The London Penetration Depth

In 1935, F. and H. London modified an essential equation of electrodynamics (i.e. Ohm's Law) in such a way as to obtain the Meissner effect, without altering Maxwell's equations themselves. In doing so, they incorporated the two-fluid model of Gorter and Casimir [12]. The two-fluid model separates the electron system into a superconducting component with an electron density n_s, and a normal component with an electron density n_n. They assumed the total electron density $n_{\circ}=n_{s}+n_{n}$behaved such that $n_{s} \rightarrow n_{\circ}$ as $T \rightarrow 0$, and $n_{n} = n_{\circ}$ when T > T_c. Emerging from their phenomenological model is the so-called London penetration depth $\lambda_{L}$ [13]:

$$\frac{1}{\lambda_{L}^{2}} =\frac{4\pi e^{2}n_{s}}{m^{*}c^{2}}$$ (1)

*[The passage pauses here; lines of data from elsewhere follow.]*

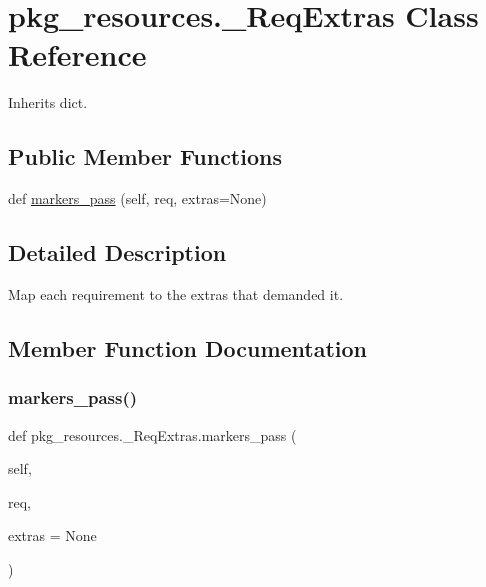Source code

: \hypertarget{classpkg__resources_1_1___req_extras}{}\section{pkg\+\_\+resources.\+\_\+\+Req\+Extras Class Reference}
\label{classpkg__resources_1_1___req_extras}


Inherits dict.

\subsection*{Public Member Functions}
\begin{DoxyCompactItemize}
\item 
def \hyperlink{classpkg__resources_1_1___req_extras_a435242531f1af2132de48679c5edf3c7}{markers\+\_\+pass} (self, req, extras=None)
\end{DoxyCompactItemize}


\subsection{Detailed Description}
\begin{DoxyVerb}Map each requirement to the extras that demanded it.
\end{DoxyVerb}
 

\subsection{Member Function Documentation}
\mbox{\label{classpkg__resources_1_1___req_extras_a435242531f1af2132de48679c5edf3c7}} 
\subsubsection{\texorpdfstring{markers\+\_\+pass()}{markers\_pass()}}
{\footnotesize\ttfamily def pkg\+\_\+resources.\+\_\+\+Req\+Extras.\+markers\+\_\+pass (\begin{DoxyParamCaption}\item[{}]{self,  }\item[{}]{req,  }\item[{}]{extras = {\ttfamily None} }\end{DoxyParamCaption})}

where m^* is the effective mass of the superconducting carriers, and n_s is the superconductor carrier density. Pure-elemental metals and low concentration alloys (eg. dilute SnIn alloy system [14]), where $m^{*}\approx m_{e}$ (free electron mass), tend to be type-I. Generally speaking, $\lambda_{L}$ is short and the Fermi velocity of the superconducting carriers v_F is high in these materials [15].

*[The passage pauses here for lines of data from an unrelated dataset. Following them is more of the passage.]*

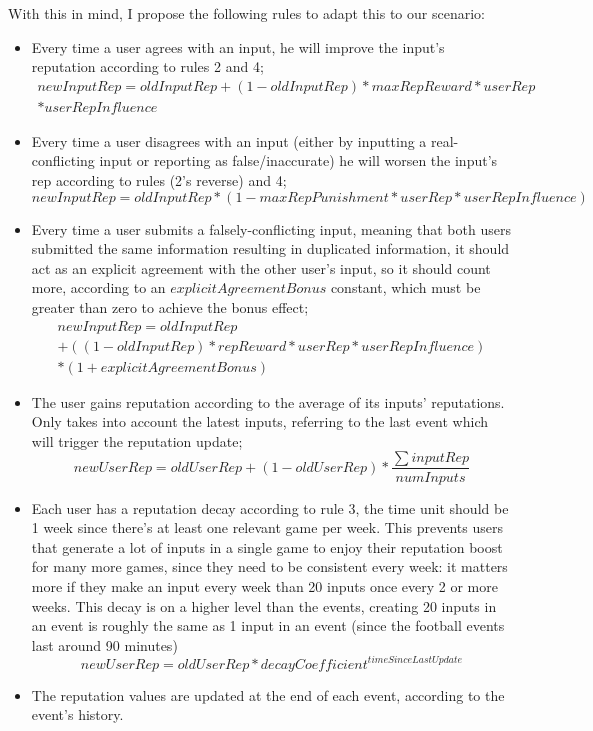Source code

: With this in mind, I propose the following rules to adapt this to our scenario:

\begin{itemize}
    \item Every time a user agrees with an input, he will improve the input's reputation according to rules 2 and 4;
    \begin{multline}
        newInputRep = oldInputRep + (1 - oldInputRep) * maxRepReward * userRep\\ * userRepInfluence
    \end{multline}
    \item Every time a user disagrees with an input (either by inputting a real-conflicting input or reporting as false/inaccurate) he will worsen the input's rep according to rules (2's reverse) and 4;
    \begin{equation}
        newInputRep = oldInputRep * (1 - maxRepPunishment * userRep * userRepInfluence)
    \end{equation}
    \item Every time a user submits a falsely-conflicting input, meaning that both users submitted the same information resulting in duplicated information, it should act as an explicit agreement with the other user's input, so it should count more, according to an $explicitAgreementBonus$ constant, which must be greater than zero to achieve the bonus effect;
    \begin{multline}
    newInputRep = oldInputRep \\+ ((1 - oldInputRep) * repReward * userRep * userRepInfluence)\\ * (1 + explicitAgreementBonus)
    \end{multline}
    \item The user gains reputation according to the average of its inputs' reputations. Only takes into account the latest inputs, referring to the last event which will trigger the reputation update;
    \begin{equation}
        newUserRep = oldUserRep + (1 - oldUserRep) * \frac{\sum inputRep}{numInputs}
    \end{equation}
    \item Each user has a reputation decay according to rule 3, the time unit should be 1 week since there's at least one relevant game per week. This prevents users that generate a lot of inputs in a single game to enjoy their reputation boost for many more games, since they need to be consistent every week: it matters more if they make an input every week than 20 inputs once every 2 or more weeks.
    This decay is on a higher level than the events, creating 20 inputs in an event is roughly the same as 1 input in an event (since the football events last around 90 minutes)
    \begin{equation}
        newUserRep = oldUserRep * decayCoefficient^{timeSinceLastUpdate}
    \end{equation}
    \item The reputation values are updated at the end of each event, according to the event's history.
\end{itemize}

The physical significance of $\lambda_{L}$ pertains to the failure of the Meissner effect to occur abruptly at the surface of a superconductor; rather the magnetic field penetrates slightly into the bulk of the superconducting material on a length scale given by $\lambda_{L}$. Consider a semi-infinite superconductor with the boundary between normal and superconducting regions at x=0. In the presence of an external magnetic field applied perpendicular to the surface, London theory predicts that the magnetic flux decays exponentially into the bulk of the superconductor according to [13,16]:

$$\vec{B}(x) =\vec{B}(0)e^{-x/\lambda_{L}}$$ (2)

where $\vec{B}$(0) is the magnetic field at the surface of the superconductor, and x is the distance into the superconductor from the surface (see Fig. 2.2). The expulsion of the magnetic field is accomplished by shielding currents (or supercurrents) which flow at the surface of the superconductor without any Ohmic losses. These supercurrents form a finite sheath which is spread out to a thickness $\lambda_{L}$into the sample. Such a distribution of current is much more energetically favourable than an infinitely thin sheath of current [13]. The supercurrent density $\vec{J}_{s}$ is related to the local magnetic flux density $\vec{B}$ by Ampére's Law:

$$\vec{\nabla} \times \vec{B} = \mu_{\circ} \vec{J}_{s}$$ (3)